Stored data entries:
*-*-*

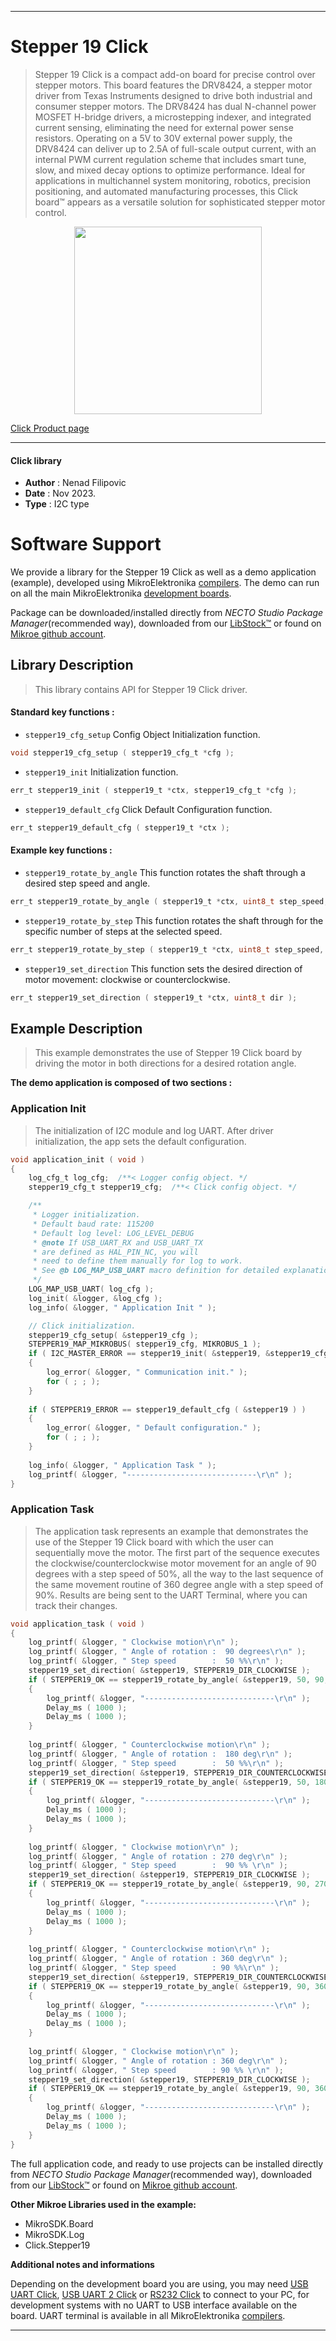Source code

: 
---
# Stepper 19 Click

> Stepper 19 Click is a compact add-on board for precise control over stepper motors. This board features the DRV8424, a stepper motor driver from Texas Instruments designed to drive both industrial and consumer stepper motors. The DRV8424 has dual N-channel power MOSFET H-bridge drivers, a microstepping indexer, and integrated current sensing, eliminating the need for external power sense resistors. Operating on a 5V to 30V external power supply, the DRV8424 can deliver up to 2.5A of full-scale output current, with an internal PWM current regulation scheme that includes smart tune, slow, and mixed decay options to optimize performance. Ideal for applications in multichannel system monitoring, robotics, precision positioning, and automated manufacturing processes, this Click board™ appears as a versatile solution for sophisticated stepper motor control.

<p align="center">
  <img src="https://download.mikroe.com/images/click_for_ide/stepper19_click.png" height=300px>
</p>

[Click Product page](https://www.mikroe.com/stepper-19-click)

---


#### Click library

- **Author**        : Nenad Filipovic
- **Date**          : Nov 2023.
- **Type**          : I2C type


# Software Support

We provide a library for the Stepper 19 Click
as well as a demo application (example), developed using MikroElektronika
[compilers](https://www.mikroe.com/necto-studio).
The demo can run on all the main MikroElektronika [development boards](https://www.mikroe.com/development-boards).

Package can be downloaded/installed directly from *NECTO Studio Package Manager*(recommended way), downloaded from our [LibStock&trade;](https://libstock.mikroe.com) or found on [Mikroe github account](https://github.com/MikroElektronika/mikrosdk_click_v2/tree/master/clicks).

## Library Description

> This library contains API for Stepper 19 Click driver.

#### Standard key functions :

- `stepper19_cfg_setup` Config Object Initialization function.
```c
void stepper19_cfg_setup ( stepper19_cfg_t *cfg );
```

- `stepper19_init` Initialization function.
```c
err_t stepper19_init ( stepper19_t *ctx, stepper19_cfg_t *cfg );
```

- `stepper19_default_cfg` Click Default Configuration function.
```c
err_t stepper19_default_cfg ( stepper19_t *ctx );
```

#### Example key functions :

- `stepper19_rotate_by_angle` This function rotates the shaft through a desired step speed and angle.
```c
err_t stepper19_rotate_by_angle ( stepper19_t *ctx, uint8_t step_speed, float angle, uint16_t res_360 );
```

- `stepper19_rotate_by_step` This function rotates the shaft through for the specific number of steps at the selected speed.
```c
err_t stepper19_rotate_by_step ( stepper19_t *ctx, uint8_t step_speed, uint16_t steps );
```

- `stepper19_set_direction` This function sets the desired direction of motor movement: clockwise or counterclockwise.
```c
err_t stepper19_set_direction ( stepper19_t *ctx, uint8_t dir );
```

## Example Description

> This example demonstrates the use of Stepper 19 Click board 
> by driving the motor in both directions for a desired rotation angle.

**The demo application is composed of two sections :**

### Application Init

> The initialization of I2C module and log UART.
> After driver initialization, the app sets the default configuration.

```c
void application_init ( void ) 
{
    log_cfg_t log_cfg;  /**< Logger config object. */
    stepper19_cfg_t stepper19_cfg;  /**< Click config object. */

    /** 
     * Logger initialization.
     * Default baud rate: 115200
     * Default log level: LOG_LEVEL_DEBUG
     * @note If USB_UART_RX and USB_UART_TX 
     * are defined as HAL_PIN_NC, you will 
     * need to define them manually for log to work. 
     * See @b LOG_MAP_USB_UART macro definition for detailed explanation.
     */
    LOG_MAP_USB_UART( log_cfg );
    log_init( &logger, &log_cfg );
    log_info( &logger, " Application Init " );

    // Click initialization.
    stepper19_cfg_setup( &stepper19_cfg );
    STEPPER19_MAP_MIKROBUS( stepper19_cfg, MIKROBUS_1 );
    if ( I2C_MASTER_ERROR == stepper19_init( &stepper19, &stepper19_cfg ) ) 
    {
        log_error( &logger, " Communication init." );
        for ( ; ; );
    }
    
    if ( STEPPER19_ERROR == stepper19_default_cfg ( &stepper19 ) )
    {
        log_error( &logger, " Default configuration." );
        for ( ; ; );
    }
    
    log_info( &logger, " Application Task " );
    log_printf( &logger, "-----------------------------\r\n" );
}
```

### Application Task

> The application task represents an example that demonstrates 
> the use of the Stepper 19 Click board with which the user can sequentially move the motor. 
> The first part of the sequence executes the clockwise/counterclockwise motor movement 
> for an angle of 90 degrees with a step speed of 50%, 
> all the way to the last sequence of the same movement routine 
> of 360 degree angle with a step speed of 90%. 
> Results are being sent to the UART Terminal, where you can track their changes.

```c
void application_task ( void ) 
{
    log_printf( &logger, " Clockwise motion\r\n" );
    log_printf( &logger, " Angle of rotation :  90 degrees\r\n" );
    log_printf( &logger, " Step speed        :  50 %%\r\n" );
    stepper19_set_direction( &stepper19, STEPPER19_DIR_CLOCKWISE );
    if ( STEPPER19_OK == stepper19_rotate_by_angle( &stepper19, 50, 90, STEPPER19_STEP_RES_200 ) )
    {
        log_printf( &logger, "-----------------------------\r\n" );
        Delay_ms ( 1000 );
        Delay_ms ( 1000 );
    }
    
    log_printf( &logger, " Counterclockwise motion\r\n" );
    log_printf( &logger, " Angle of rotation :  180 deg\r\n" );
    log_printf( &logger, " Step speed        :  50 %%\r\n" );
    stepper19_set_direction( &stepper19, STEPPER19_DIR_COUNTERCLOCKWISE );
    if ( STEPPER19_OK == stepper19_rotate_by_angle( &stepper19, 50, 180, STEPPER19_STEP_RES_200 ) )
    {
        log_printf( &logger, "-----------------------------\r\n" );
        Delay_ms ( 1000 );
        Delay_ms ( 1000 );
    }
    
    log_printf( &logger, " Clockwise motion\r\n" );
    log_printf( &logger, " Angle of rotation : 270 deg\r\n" );
    log_printf( &logger, " Step speed        :  90 %% \r\n" );
    stepper19_set_direction( &stepper19, STEPPER19_DIR_CLOCKWISE );
    if ( STEPPER19_OK == stepper19_rotate_by_angle( &stepper19, 90, 270, STEPPER19_STEP_RES_200 ) )
    {
        log_printf( &logger, "-----------------------------\r\n" );
        Delay_ms ( 1000 );
        Delay_ms ( 1000 );
    }
    
    log_printf( &logger, " Counterclockwise motion\r\n" );
    log_printf( &logger, " Angle of rotation : 360 deg\r\n" );
    log_printf( &logger, " Step speed        : 90 %%\r\n" );
    stepper19_set_direction( &stepper19, STEPPER19_DIR_COUNTERCLOCKWISE );
    if ( STEPPER19_OK == stepper19_rotate_by_angle( &stepper19, 90, 360, STEPPER19_STEP_RES_200 ) )
    {
        log_printf( &logger, "-----------------------------\r\n" );
        Delay_ms ( 1000 );
        Delay_ms ( 1000 );
    }
    
    log_printf( &logger, " Clockwise motion\r\n" );
    log_printf( &logger, " Angle of rotation : 360 deg\r\n" );
    log_printf( &logger, " Step speed        : 90 %% \r\n" );
    stepper19_set_direction( &stepper19, STEPPER19_DIR_CLOCKWISE );
    if ( STEPPER19_OK == stepper19_rotate_by_angle( &stepper19, 90, 360, STEPPER19_STEP_RES_200 ) )
    {
        log_printf( &logger, "-----------------------------\r\n" );
        Delay_ms ( 1000 );
        Delay_ms ( 1000 );
    }
}
```

The full application code, and ready to use projects can be installed directly from *NECTO Studio Package Manager*(recommended way), downloaded from our [LibStock&trade;](https://libstock.mikroe.com) or found on [Mikroe github account](https://github.com/MikroElektronika/mikrosdk_click_v2/tree/master/clicks).

**Other Mikroe Libraries used in the example:**

- MikroSDK.Board
- MikroSDK.Log
- Click.Stepper19

**Additional notes and informations**

Depending on the development board you are using, you may need
[USB UART Click](https://www.mikroe.com/usb-uart-click),
[USB UART 2 Click](https://www.mikroe.com/usb-uart-2-click) or
[RS232 Click](https://www.mikroe.com/rs232-click) to connect to your PC, for
development systems with no UART to USB interface available on the board. UART
terminal is available in all MikroElektronika
[compilers](https://shop.mikroe.com/compilers).

---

*-*-*

Instructions for the task
Search the data above for "compilers" and copy every line where it turns up.

Reply
[compilers](https://www.mikroe.com/necto-studio).
[compilers](https://shop.mikroe.com/compilers).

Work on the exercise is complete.